- Given records:
%%

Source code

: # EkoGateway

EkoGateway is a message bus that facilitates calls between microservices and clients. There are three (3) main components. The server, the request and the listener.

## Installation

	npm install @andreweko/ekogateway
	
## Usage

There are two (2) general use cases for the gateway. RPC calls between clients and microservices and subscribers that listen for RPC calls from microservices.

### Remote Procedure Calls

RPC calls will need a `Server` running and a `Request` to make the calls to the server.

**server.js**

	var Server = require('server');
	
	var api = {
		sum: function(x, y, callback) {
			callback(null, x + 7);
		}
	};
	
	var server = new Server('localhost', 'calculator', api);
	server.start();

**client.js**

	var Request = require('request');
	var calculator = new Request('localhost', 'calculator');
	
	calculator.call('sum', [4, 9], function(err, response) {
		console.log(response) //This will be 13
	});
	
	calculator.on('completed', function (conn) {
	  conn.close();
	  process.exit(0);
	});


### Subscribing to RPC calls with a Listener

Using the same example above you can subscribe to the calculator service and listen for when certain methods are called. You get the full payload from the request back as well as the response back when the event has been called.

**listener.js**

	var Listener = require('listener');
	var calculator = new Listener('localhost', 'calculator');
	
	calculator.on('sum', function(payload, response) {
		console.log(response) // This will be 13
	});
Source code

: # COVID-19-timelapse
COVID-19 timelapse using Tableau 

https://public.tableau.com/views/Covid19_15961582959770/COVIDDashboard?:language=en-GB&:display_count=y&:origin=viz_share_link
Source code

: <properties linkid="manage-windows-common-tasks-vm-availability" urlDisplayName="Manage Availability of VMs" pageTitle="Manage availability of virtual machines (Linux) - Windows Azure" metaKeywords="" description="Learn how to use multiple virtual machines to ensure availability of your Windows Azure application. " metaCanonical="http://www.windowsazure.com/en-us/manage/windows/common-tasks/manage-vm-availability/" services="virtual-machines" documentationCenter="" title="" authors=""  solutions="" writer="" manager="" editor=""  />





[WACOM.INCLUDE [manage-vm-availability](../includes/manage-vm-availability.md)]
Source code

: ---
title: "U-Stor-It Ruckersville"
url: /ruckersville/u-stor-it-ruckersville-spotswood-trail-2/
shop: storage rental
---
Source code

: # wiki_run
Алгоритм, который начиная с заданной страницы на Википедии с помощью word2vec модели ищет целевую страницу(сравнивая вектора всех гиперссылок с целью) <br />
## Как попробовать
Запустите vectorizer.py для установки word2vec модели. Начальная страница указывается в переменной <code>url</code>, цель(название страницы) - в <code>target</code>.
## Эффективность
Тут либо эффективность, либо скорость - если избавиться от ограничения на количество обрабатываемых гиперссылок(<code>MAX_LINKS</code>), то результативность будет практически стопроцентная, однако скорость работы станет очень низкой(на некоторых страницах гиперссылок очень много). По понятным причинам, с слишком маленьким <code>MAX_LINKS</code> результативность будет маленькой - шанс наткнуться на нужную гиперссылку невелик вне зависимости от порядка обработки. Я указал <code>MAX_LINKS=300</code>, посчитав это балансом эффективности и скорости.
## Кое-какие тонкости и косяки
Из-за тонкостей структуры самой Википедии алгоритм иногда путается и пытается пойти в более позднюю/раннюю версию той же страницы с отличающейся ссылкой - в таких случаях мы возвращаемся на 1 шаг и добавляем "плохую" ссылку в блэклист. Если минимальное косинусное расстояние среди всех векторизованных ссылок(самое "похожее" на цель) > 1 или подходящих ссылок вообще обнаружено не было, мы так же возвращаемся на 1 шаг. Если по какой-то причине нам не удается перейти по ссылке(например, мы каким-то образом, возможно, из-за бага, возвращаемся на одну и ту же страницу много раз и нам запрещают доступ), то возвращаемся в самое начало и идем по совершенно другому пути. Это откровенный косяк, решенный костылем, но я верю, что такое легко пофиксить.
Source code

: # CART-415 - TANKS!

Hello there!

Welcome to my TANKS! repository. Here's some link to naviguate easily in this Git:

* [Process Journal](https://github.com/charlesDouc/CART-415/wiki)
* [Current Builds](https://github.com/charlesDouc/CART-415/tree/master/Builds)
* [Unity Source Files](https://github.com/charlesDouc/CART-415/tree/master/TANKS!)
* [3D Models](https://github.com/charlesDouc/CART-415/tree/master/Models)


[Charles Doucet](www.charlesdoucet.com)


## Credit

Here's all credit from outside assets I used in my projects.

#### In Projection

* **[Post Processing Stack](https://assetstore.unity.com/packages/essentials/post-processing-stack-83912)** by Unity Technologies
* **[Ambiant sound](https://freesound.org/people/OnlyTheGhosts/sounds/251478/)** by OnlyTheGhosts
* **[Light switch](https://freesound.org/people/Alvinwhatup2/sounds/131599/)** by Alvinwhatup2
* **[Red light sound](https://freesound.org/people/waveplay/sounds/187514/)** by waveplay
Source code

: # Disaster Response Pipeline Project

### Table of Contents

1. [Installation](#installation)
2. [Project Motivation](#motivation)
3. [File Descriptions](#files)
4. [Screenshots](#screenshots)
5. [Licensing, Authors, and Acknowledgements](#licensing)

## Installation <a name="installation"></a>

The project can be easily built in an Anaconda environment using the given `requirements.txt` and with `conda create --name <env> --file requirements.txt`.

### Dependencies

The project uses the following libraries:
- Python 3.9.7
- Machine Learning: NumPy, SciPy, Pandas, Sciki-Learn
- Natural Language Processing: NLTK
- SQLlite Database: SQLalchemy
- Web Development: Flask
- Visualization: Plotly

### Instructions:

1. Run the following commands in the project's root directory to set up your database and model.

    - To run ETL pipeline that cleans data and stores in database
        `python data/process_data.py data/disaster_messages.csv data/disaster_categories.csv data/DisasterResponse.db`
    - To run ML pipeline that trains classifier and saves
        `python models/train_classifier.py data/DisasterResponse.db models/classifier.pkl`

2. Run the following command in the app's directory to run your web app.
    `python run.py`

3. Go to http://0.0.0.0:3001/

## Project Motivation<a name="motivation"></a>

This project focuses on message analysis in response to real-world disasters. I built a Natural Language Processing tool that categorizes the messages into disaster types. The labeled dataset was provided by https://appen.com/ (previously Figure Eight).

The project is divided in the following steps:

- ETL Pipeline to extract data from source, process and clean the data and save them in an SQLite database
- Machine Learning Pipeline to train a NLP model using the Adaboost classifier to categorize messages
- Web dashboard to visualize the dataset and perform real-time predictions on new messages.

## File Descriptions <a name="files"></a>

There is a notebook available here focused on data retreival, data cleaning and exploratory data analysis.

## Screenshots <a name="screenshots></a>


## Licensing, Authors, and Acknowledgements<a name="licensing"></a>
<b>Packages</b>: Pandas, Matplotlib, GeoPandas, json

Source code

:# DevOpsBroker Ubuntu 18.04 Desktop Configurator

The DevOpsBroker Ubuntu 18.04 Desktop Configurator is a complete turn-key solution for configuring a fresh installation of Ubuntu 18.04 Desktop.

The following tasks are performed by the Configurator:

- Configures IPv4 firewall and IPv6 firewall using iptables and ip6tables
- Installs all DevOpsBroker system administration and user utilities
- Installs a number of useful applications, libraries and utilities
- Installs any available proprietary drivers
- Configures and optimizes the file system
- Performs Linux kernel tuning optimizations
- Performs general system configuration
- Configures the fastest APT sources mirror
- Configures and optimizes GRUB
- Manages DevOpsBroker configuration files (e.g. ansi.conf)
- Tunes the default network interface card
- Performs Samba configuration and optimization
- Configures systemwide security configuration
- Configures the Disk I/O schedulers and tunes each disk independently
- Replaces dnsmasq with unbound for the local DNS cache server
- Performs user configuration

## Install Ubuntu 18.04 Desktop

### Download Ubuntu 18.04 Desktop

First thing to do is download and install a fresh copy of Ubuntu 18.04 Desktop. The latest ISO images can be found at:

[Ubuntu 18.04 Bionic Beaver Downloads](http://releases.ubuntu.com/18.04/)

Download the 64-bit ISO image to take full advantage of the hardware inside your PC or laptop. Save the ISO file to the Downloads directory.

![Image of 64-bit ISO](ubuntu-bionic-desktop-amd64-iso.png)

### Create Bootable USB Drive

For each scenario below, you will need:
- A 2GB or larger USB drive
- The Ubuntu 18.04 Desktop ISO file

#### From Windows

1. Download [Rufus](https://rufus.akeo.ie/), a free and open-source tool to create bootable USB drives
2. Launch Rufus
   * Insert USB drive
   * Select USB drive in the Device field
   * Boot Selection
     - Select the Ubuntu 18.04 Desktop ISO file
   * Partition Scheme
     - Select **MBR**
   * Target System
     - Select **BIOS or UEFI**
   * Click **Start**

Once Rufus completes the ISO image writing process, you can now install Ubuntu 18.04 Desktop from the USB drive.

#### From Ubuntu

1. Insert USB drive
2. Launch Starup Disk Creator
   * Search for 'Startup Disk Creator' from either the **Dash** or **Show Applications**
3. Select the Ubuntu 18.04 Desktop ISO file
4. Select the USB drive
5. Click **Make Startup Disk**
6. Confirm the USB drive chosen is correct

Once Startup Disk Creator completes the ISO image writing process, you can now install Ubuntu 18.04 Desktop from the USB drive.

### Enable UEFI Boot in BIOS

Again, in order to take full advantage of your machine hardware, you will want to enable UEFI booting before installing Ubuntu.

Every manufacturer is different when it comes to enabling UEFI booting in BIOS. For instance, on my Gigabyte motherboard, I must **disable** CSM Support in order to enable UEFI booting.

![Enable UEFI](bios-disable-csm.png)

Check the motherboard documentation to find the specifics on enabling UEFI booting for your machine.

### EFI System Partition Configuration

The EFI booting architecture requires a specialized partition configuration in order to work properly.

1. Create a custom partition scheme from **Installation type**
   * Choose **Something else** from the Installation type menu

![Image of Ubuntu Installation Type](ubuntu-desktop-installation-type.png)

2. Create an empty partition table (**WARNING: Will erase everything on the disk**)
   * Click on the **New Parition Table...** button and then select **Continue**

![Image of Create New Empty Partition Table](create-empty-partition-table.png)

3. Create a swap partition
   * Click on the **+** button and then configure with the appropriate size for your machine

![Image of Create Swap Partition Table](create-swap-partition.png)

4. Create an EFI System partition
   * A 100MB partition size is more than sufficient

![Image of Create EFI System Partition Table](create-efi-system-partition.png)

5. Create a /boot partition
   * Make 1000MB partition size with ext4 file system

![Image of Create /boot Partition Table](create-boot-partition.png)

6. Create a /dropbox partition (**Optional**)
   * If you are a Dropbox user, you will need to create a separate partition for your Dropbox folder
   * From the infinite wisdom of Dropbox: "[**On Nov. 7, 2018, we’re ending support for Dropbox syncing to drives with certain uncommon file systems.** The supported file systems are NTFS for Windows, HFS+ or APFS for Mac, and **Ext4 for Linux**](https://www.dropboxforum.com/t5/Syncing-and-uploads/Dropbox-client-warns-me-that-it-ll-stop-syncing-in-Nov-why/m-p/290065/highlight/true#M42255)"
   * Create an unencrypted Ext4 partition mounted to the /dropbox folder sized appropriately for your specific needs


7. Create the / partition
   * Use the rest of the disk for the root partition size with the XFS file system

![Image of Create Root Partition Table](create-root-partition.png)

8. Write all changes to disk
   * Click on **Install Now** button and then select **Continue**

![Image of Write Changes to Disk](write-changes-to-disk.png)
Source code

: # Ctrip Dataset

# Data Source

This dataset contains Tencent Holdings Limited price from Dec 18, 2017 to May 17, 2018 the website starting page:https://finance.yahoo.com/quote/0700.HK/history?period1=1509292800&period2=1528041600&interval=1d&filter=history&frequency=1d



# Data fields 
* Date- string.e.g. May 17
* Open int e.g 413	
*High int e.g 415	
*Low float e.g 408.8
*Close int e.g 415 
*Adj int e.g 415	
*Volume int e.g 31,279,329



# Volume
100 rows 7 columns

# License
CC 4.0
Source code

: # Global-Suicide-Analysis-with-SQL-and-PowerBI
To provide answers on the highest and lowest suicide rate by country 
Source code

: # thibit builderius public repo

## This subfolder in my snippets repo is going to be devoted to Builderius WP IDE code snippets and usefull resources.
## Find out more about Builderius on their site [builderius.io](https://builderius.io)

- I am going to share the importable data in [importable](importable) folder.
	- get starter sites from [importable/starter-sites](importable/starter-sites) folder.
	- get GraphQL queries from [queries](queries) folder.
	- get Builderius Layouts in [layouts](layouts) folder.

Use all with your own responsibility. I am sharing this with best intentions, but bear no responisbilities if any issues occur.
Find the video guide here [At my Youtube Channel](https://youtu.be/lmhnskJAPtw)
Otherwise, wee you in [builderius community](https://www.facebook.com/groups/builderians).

%%

- What to work on:
Starting at the line with "## File Descriptions" and ending at the line with "- Performs general system configuration", print each line of the listing above exactly, with no other lines.

- Response to this task:
## File Descriptions <a name="files"></a>

There is a notebook available here focused on data retreival, data cleaning and exploratory data analysis.

## Screenshots <a name="screenshots></a>


## Licensing, Authors, and Acknowledgements<a name="licensing"></a>
<b>Packages</b>: Pandas, Matplotlib, GeoPandas, json

Source code

:# DevOpsBroker Ubuntu 18.04 Desktop Configurator

The DevOpsBroker Ubuntu 18.04 Desktop Configurator is a complete turn-key solution for configuring a fresh installation of Ubuntu 18.04 Desktop.

The following tasks are performed by the Configurator:

- Configures IPv4 firewall and IPv6 firewall using iptables and ip6tables
- Installs all DevOpsBroker system administration and user utilities
- Installs a number of useful applications, libraries and utilities
- Installs any available proprietary drivers
- Configures and optimizes the file system
- Performs Linux kernel tuning optimizations
- Performs general system configuration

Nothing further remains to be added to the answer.